Some of the increase in profits has nothing to do with the Canadian economy but rather that some Canadian banks have large U.S. operations, and with the low Canadian dollar, U.S. earnings are worth more in Canadian dollars. Some Canadian banks have expanded to such a degree into the U.S. that in the case of TD, it has more branches in the U.S. than Canada. TD had the second highest earnings with $8.02 billion this year as compared to $7.88 last year.
Loan volumes have been rising and deposits growing. The banks also saved money by not passing along the full half percentage point in the loan rate that the Bank of Canada introduced earlier this year. The banks lowered their rate by only 0.30 percent, keeping the other 0.20 per cent for themselves or 40 percent of the total drop in the rate. What many consumers no doubt noticed is bank fees are continuing to increase as well.

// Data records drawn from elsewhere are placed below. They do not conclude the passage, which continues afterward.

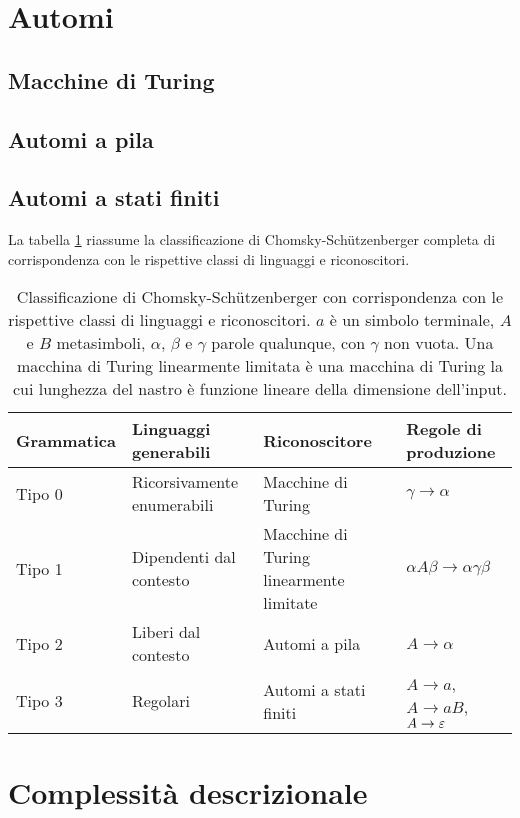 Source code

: \section{Automi}


\subsection{Macchine di Turing}


\subsection{Automi a pila}


\subsection{Automi a stati finiti}

La tabella \ref{tab:prel:chomskyhier} riassume la classificazione di Chomsky-Schützenberger completa di corrispondenza con le rispettive classi di linguaggi e riconoscitori.

\begin{table}
	\caption{Classificazione di Chomsky-Schützenberger con corrispondenza con le rispettive classi di linguaggi e riconoscitori. $a$ è un simbolo terminale, $A$ e $B$ metasimboli, $\alpha$, $\beta$ e $\gamma$ parole qualunque, con $\gamma$ non vuota. Una macchina di Turing linearmente limitata è una macchina di Turing la cui lunghezza del nastro è funzione lineare della dimensione dell'input.}
	\label{tab:prel:chomskyhier}
	\centering
	\begin{tabularx}{\textwidth}{lXXl}
		\toprule
		\textbf{Grammatica} & \textbf{Linguaggi generabili} & \textbf{Riconoscitore}                  & \textbf{Regole di produzione}         \\
		\midrule
		Tipo 0              & Ricorsivamente enumerabili    & Macchine di Turing                      & $\gamma\to\alpha$                     \\
		Tipo 1              & Dipendenti dal contesto       & Macchine di Turing linearmente limitate & $\alpha A\beta\to\alpha\gamma\beta$   \\
		Tipo 2              & Liberi dal contesto           & Automi a pila                           & $A\to\alpha$                          \\
		Tipo 3              & Regolari                      & Automi a stati finiti                   & $A\to a$, $A\to aB$, $A\to\varepsilon$ \\
		\bottomrule
	\end{tabularx}
\end{table}



\section{Complessità descrizionale}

Still, banks face problems in the west. particularly in Alberta where there have been many layoffs. The Royal Bank has added eight energy sector companies to its watch list. Equifax, the credit monitoring agency, says loan delinquencies were rising in every province with a large energy component. The economic outlook for 2016 is not that robust and forecasts have been trending downward,
The banks also face pressure to introduce new digital technology to compete with competition from giants such as Apple and Google.
Janice Fukakusa, CFO of RBC, said: "We're continuing to invest in our digital channels … and also to invest in automating and simplifying our processes."
David Beattie, a bank analyst at Moody's Investor Services, said
"They're getting to the point where they're really doing some substantive changes to the way they run their businesses,Digitization is doing that anyway, but the pressure of low interest rates and spread compression and low revenue growth is just making it all that more critical."
The Royal Bank(RBC), with the largest profits, showed an increase in profits of 11,3 percent from last year. In the fourth quarter of this year ending on October 31, it earned $2.59 billion, also up by 11 percent from 2014. The RBC profit per common share was $1.74 in the fourth quarter above estimates by analysts. For the full year it was $6.73. The stock pays a dividend of 79 cents per share, an amount unchanged.
Dave McKay, president and CEO of RBC, said: "We had record earnings of $10 billion in 2015, reflecting the strength of our diversified business model and our ability to execute our growth strategy in a changing environment," RBC operations in the U.S. and the Caribbean were profitable this year whereas last year they suffered losses. Not surprisingly there are signs that all will not be well in Alberta.
Mark Hughes, risk officer for the RBC, said:
"We've noticed a slight — and I would stress the word slight — upward trend in auto and credit card delinquencies in Alberta and while they haven't translated into writeoffs, we are monitoring the performances of these portfolios,"
The Toronto-Dominion Bank(TD) saw its profits increase by 5.3 percent in the fourth quarter to $1.84 billion even though it had heavy restructuring costs. The bank claims its Canadian retail operations experienced growth in loans, deposits, and insurance earnings. At the same time, credit performance was also strong. TD's U.S. banking operations had a net income of $486 million, which was 14 percent above that of last year. In part this was due to the weak loonie. The TD president and CEO,
Bharat Masrani, said; "Results for the year reflect good earnings performance from all businesses, driven by good organic growth, strong credit quality, favourable currency translation and positive operating leverage."
Although CIBC profits showed a drop in profits for the fourth quarter, it also reduced its workforce — but by just 124 positions in the fourth quarter. For the entire fiscal year ending Oct. 31, CIBC performed better than in 2014. The bank had $3.59 billion of net income and $7.92 billion of revenue, up from $3.22 billion of net income and $7.5 billion of revenue last year.
Victor Dudig, CEO and president said:
"In 2015, all three of our strategic business units delivered strong performance,Looking to 2016, I am confident that our client-focused strategy and our investment in innovation and process improvements will add long-term value for our shareholders."
CIBC increased that dividend, paid quarterly, from $1.13 to $1.15.